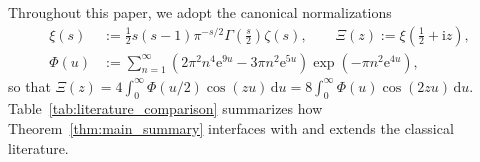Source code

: \documentclass[11pt,reqno,a4paper]{amsart}
\theoremstyle{plain}
\theoremstyle{definition}
\theoremstyle{remark}
\numberwithin{equation}{section}
\newcommand{\dd}{\mathrm{d}}
\newcommand{\ii}{\mathrm{i}}
\newcommand{\ee}{\mathrm{e}}
\begin{document}
Throughout this paper, we adopt the canonical normalizations \cite{Titchmarsh1986}
\begin{equation}\label{eq:canonical_constants}
\begin{aligned}
  \xi(s) &:= \frac{1}{2}s(s-1)\pi^{-s/2}\Gamma\left(\frac{s}{2}\right)\zeta(s), \qquad
  \Xi(z) := \xi\left(\frac{1}{2} + \ii z\right), \\
  \Phi(u) &:= \sum_{n=1}^{\infty}\left(2\pi^2 n^4 \ee^{9u} - 3\pi n^2 \ee^{5u}\right)\exp\left(-\pi n^2 \ee^{4u}\right),
\end{aligned}
\end{equation}
so that $\Xi(z) = 4\int_0^\infty \Phi(u/2)\cos(zu)\,\dd u = 8\int_0^\infty \Phi(u)\cos(2zu)\,\dd u$. Table~\ref{tab:literature_comparison} summarizes how Theorem~\ref{thm:main_summary} interfaces with and extends the classical literature.
\end{document}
--
PROBLEM TO WORK ON
Repeat the data word for word; drop the pictures.

REPLY TO THE EXERCISE
Source code

: \documentclass[11pt,reqno,a4paper]{amsart}
\theoremstyle{plain}
\theoremstyle{definition}
\theoremstyle{remark}
\numberwithin{equation}{section}
\newcommand{\dd}{\mathrm{d}}
\newcommand{\ii}{\mathrm{i}}
\newcommand{\ee}{\mathrm{e}}
\begin{document}
Throughout this paper, we adopt the canonical normalizations \cite{Titchmarsh1986}
\begin{equation}\label{eq:canonical_constants}
\begin{aligned}
  \xi(s) &:= \frac{1}{2}s(s-1)\pi^{-s/2}\Gamma\left(\frac{s}{2}\right)\zeta(s), \qquad
  \Xi(z) := \xi\left(\frac{1}{2} + \ii z\right), \\
  \Phi(u) &:= \sum_{n=1}^{\infty}\left(2\pi^2 n^4 \ee^{9u} - 3\pi n^2 \ee^{5u}\right)\exp\left(-\pi n^2 \ee^{4u}\right),
\end{aligned}
\end{equation}
so that $\Xi(z) = 4\int_0^\infty \Phi(u/2)\cos(zu)\,\dd u = 8\int_0^\infty \Phi(u)\cos(2zu)\,\dd u$. Table~\ref{tab:literature_comparison} summarizes how Theorem~\ref{thm:main_summary} interfaces with and extends the classical literature.
\end{document}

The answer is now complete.